**What you need to do**. Filter these entries down to lines holding "error".

Rendered images with source text
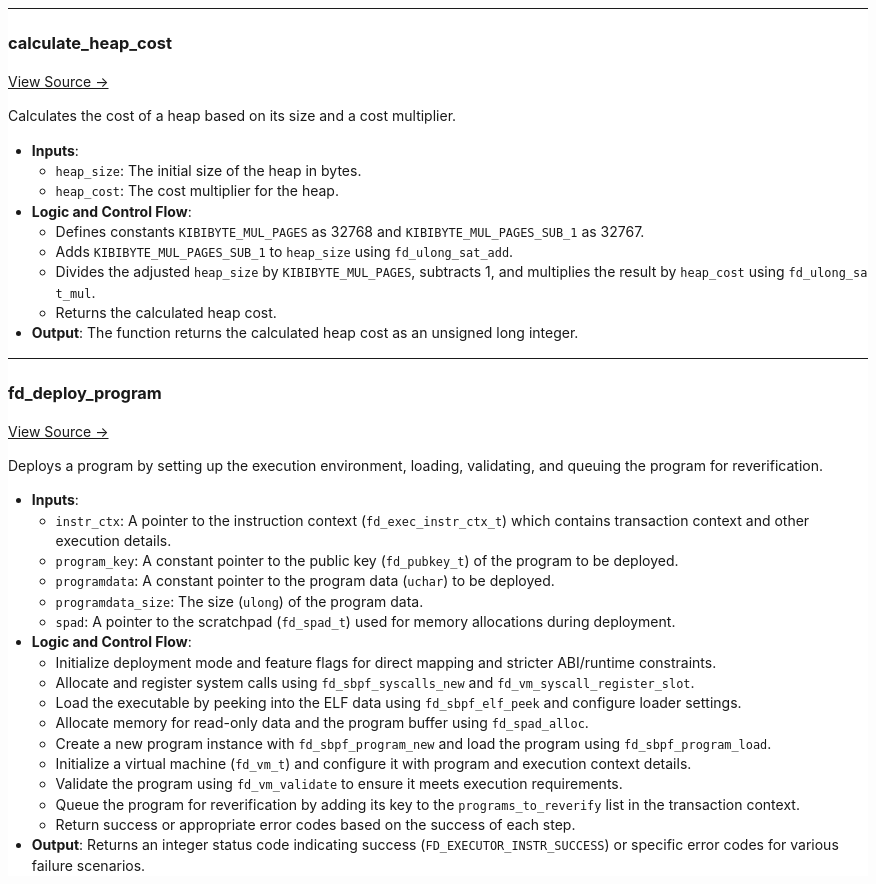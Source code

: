 
---
### calculate\_heap\_cost
[View Source →](<../../../../../../src/flamenco/runtime/program/fd_bpf_loader_program.c#L83>)

Calculates the cost of a heap based on its size and a cost multiplier.
- **Inputs**:
    - `heap_size`: The initial size of the heap in bytes.
    - `heap_cost`: The cost multiplier for the heap.
- **Logic and Control Flow**:
    - Defines constants `KIBIBYTE_MUL_PAGES` as 32768 and `KIBIBYTE_MUL_PAGES_SUB_1` as 32767.
    - Adds `KIBIBYTE_MUL_PAGES_SUB_1` to `heap_size` using `fd_ulong_sat_add`.
    - Divides the adjusted `heap_size` by `KIBIBYTE_MUL_PAGES`, subtracts 1, and multiplies the result by `heap_cost` using `fd_ulong_sat_mul`.
    - Returns the calculated heap cost.
- **Output**: The function returns the calculated heap cost as an unsigned long integer.


---
### fd\_deploy\_program
[View Source →](<../../../../../../src/flamenco/runtime/program/fd_bpf_loader_program.c#L117>)

Deploys a program by setting up the execution environment, loading, validating, and queuing the program for reverification.
- **Inputs**:
    - ``instr_ctx``: A pointer to the instruction context (`fd_exec_instr_ctx_t`) which contains transaction context and other execution details.
    - ``program_key``: A constant pointer to the public key (`fd_pubkey_t`) of the program to be deployed.
    - ``programdata``: A constant pointer to the program data (`uchar`) to be deployed.
    - ``programdata_size``: The size (`ulong`) of the program data.
    - ``spad``: A pointer to the scratchpad (`fd_spad_t`) used for memory allocations during deployment.
- **Logic and Control Flow**:
    - Initialize deployment mode and feature flags for direct mapping and stricter ABI/runtime constraints.
    - Allocate and register system calls using `fd_sbpf_syscalls_new` and `fd_vm_syscall_register_slot`.
    - Load the executable by peeking into the ELF data using `fd_sbpf_elf_peek` and configure loader settings.
    - Allocate memory for read-only data and the program buffer using `fd_spad_alloc`.
    - Create a new program instance with `fd_sbpf_program_new` and load the program using `fd_sbpf_program_load`.
    - Initialize a virtual machine (`fd_vm_t`) and configure it with program and execution context details.
    - Validate the program using `fd_vm_validate` to ensure it meets execution requirements.
    - Queue the program for reverification by adding its key to the `programs_to_reverify` list in the transaction context.
    - Return success or appropriate error codes based on the success of each step.
- **Output**: Returns an integer status code indicating success (`FD_EXECUTOR_INSTR_SUCCESS`) or specific error codes for various failure scenarios.
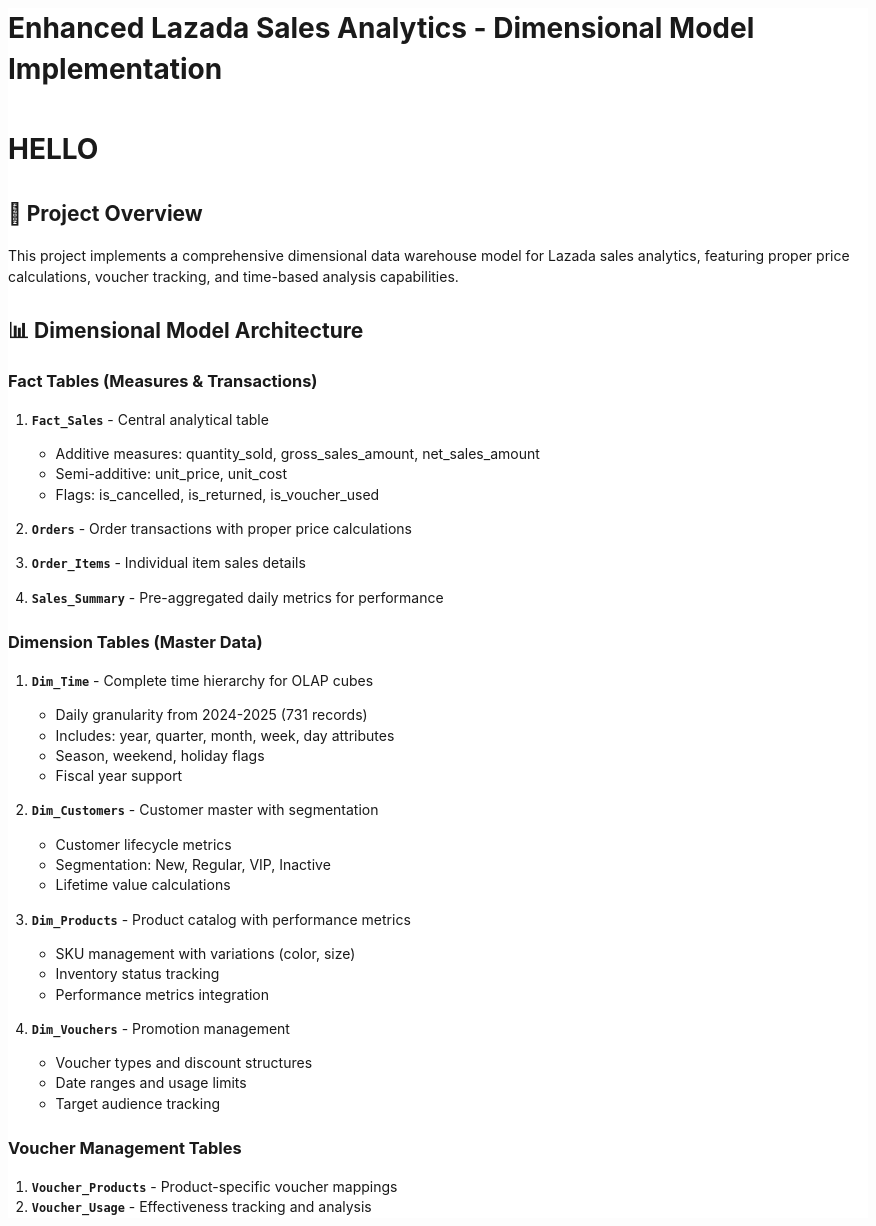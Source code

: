 # Enhanced Lazada Sales Analytics - Dimensional Model Implementation
# HELLO
## 🎯 **Project Overview**

This project implements a comprehensive dimensional data warehouse model for Lazada sales analytics, featuring proper price calculations, voucher tracking, and time-based analysis capabilities.

## 📊 **Dimensional Model Architecture**

### **Fact Tables (Measures & Transactions)**

1. **`Fact_Sales`** - Central analytical table

   - Additive measures: quantity_sold, gross_sales_amount, net_sales_amount
   - Semi-additive: unit_price, unit_cost
   - Flags: is_cancelled, is_returned, is_voucher_used

2. **`Orders`** - Order transactions with proper price calculations
3. **`Order_Items`** - Individual item sales details
4. **`Sales_Summary`** - Pre-aggregated daily metrics for performance

### **Dimension Tables (Master Data)**

1. **`Dim_Time`** - Complete time hierarchy for OLAP cubes

   - Daily granularity from 2024-2025 (731 records)
   - Includes: year, quarter, month, week, day attributes
   - Season, weekend, holiday flags
   - Fiscal year support

2. **`Dim_Customers`** - Customer master with segmentation

   - Customer lifecycle metrics
   - Segmentation: New, Regular, VIP, Inactive
   - Lifetime value calculations

3. **`Dim_Products`** - Product catalog with performance metrics

   - SKU management with variations (color, size)
   - Inventory status tracking
   - Performance metrics integration

4. **`Dim_Vouchers`** - Promotion management
   - Voucher types and discount structures
   - Date ranges and usage limits
   - Target audience tracking

### **Voucher Management Tables**

1. **`Voucher_Products`** - Product-specific voucher mappings
2. **`Voucher_Usage`** - Effectiveness tracking and analysis
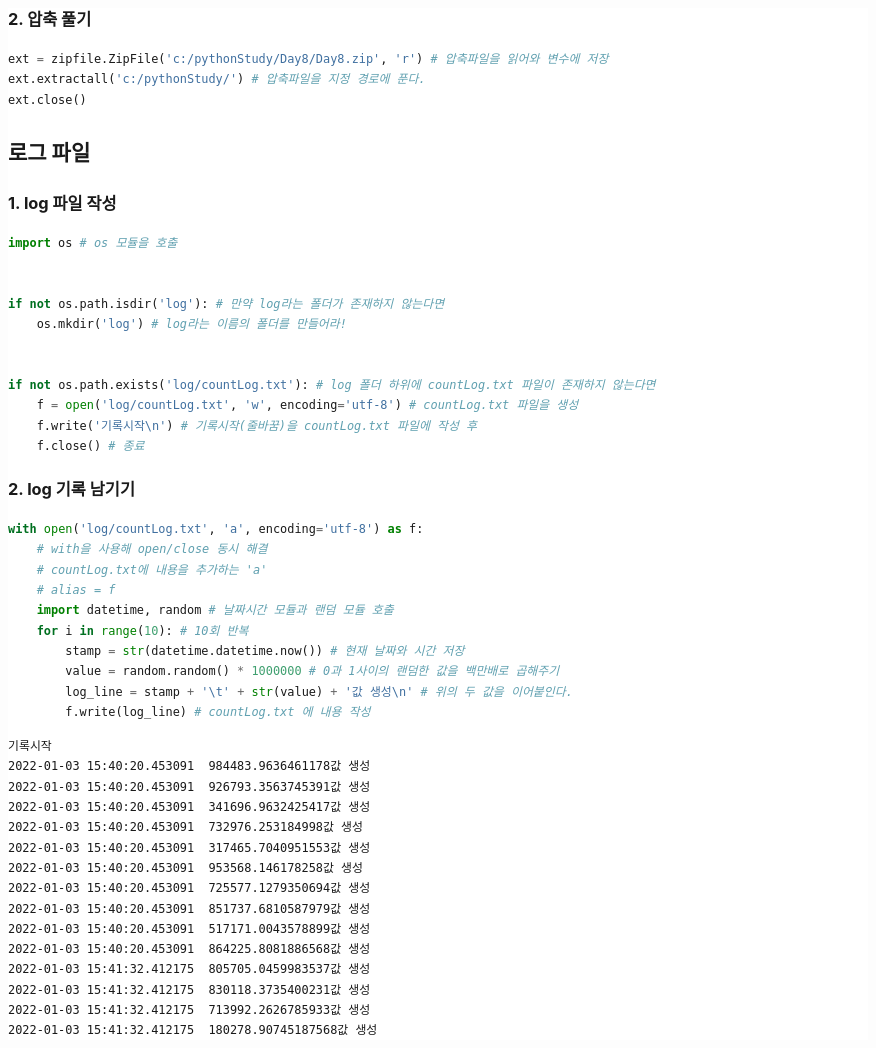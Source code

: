 ### 2. 압축 풀기

```python
ext = zipfile.ZipFile('c:/pythonStudy/Day8/Day8.zip', 'r') # 압축파일을 읽어와 변수에 저장
ext.extractall('c:/pythonStudy/') # 압축파일을 지정 경로에 푼다.
ext.close()
```









## 로그 파일

### 1. log 파일 작성

```python
import os # os 모듈을 호출


if not os.path.isdir('log'): # 만약 log라는 폴더가 존재하지 않는다면
    os.mkdir('log') # log라는 이름의 폴더를 만들어라!


if not os.path.exists('log/countLog.txt'): # log 폴더 하위에 countLog.txt 파일이 존재하지 않는다면
    f = open('log/countLog.txt', 'w', encoding='utf-8') # countLog.txt 파일을 생성
    f.write('기록시작\n') # 기록시작(줄바꿈)을 countLog.txt 파일에 작성 후 
    f.close() # 종료
```







### 2. log 기록 남기기

```python
with open('log/countLog.txt', 'a', encoding='utf-8') as f: 
    # with을 사용해 open/close 동시 해결
    # countLog.txt에 내용을 추가하는 'a'
    # alias = f
    import datetime, random # 날짜시간 모듈과 랜덤 모듈 호출
    for i in range(10): # 10회 반복
        stamp = str(datetime.datetime.now()) # 현재 날짜와 시간 저장
        value = random.random() * 1000000 # 0과 1사이의 랜덤한 값을 백만배로 곱해주기
        log_line = stamp + '\t' + str(value) + '값 생성\n' # 위의 두 값을 이어붙인다.
        f.write(log_line) # countLog.txt 에 내용 작성
```

```
기록시작
2022-01-03 15:40:20.453091	984483.9636461178값 생성
2022-01-03 15:40:20.453091	926793.3563745391값 생성
2022-01-03 15:40:20.453091	341696.9632425417값 생성
2022-01-03 15:40:20.453091	732976.253184998값 생성
2022-01-03 15:40:20.453091	317465.7040951553값 생성
2022-01-03 15:40:20.453091	953568.146178258값 생성
2022-01-03 15:40:20.453091	725577.1279350694값 생성
2022-01-03 15:40:20.453091	851737.6810587979값 생성
2022-01-03 15:40:20.453091	517171.0043578899값 생성
2022-01-03 15:40:20.453091	864225.8081886568값 생성
2022-01-03 15:41:32.412175	805705.0459983537값 생성
2022-01-03 15:41:32.412175	830118.3735400231값 생성
2022-01-03 15:41:32.412175	713992.2626785933값 생성
2022-01-03 15:41:32.412175	180278.90745187568값 생성
```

**Answer space**.
    - Return success or appropriate error codes based on the success of each step.
- **Output**: Returns an integer status code indicating success (`FD_EXECUTOR_INSTR_SUCCESS`) or specific error codes for various failure scenarios.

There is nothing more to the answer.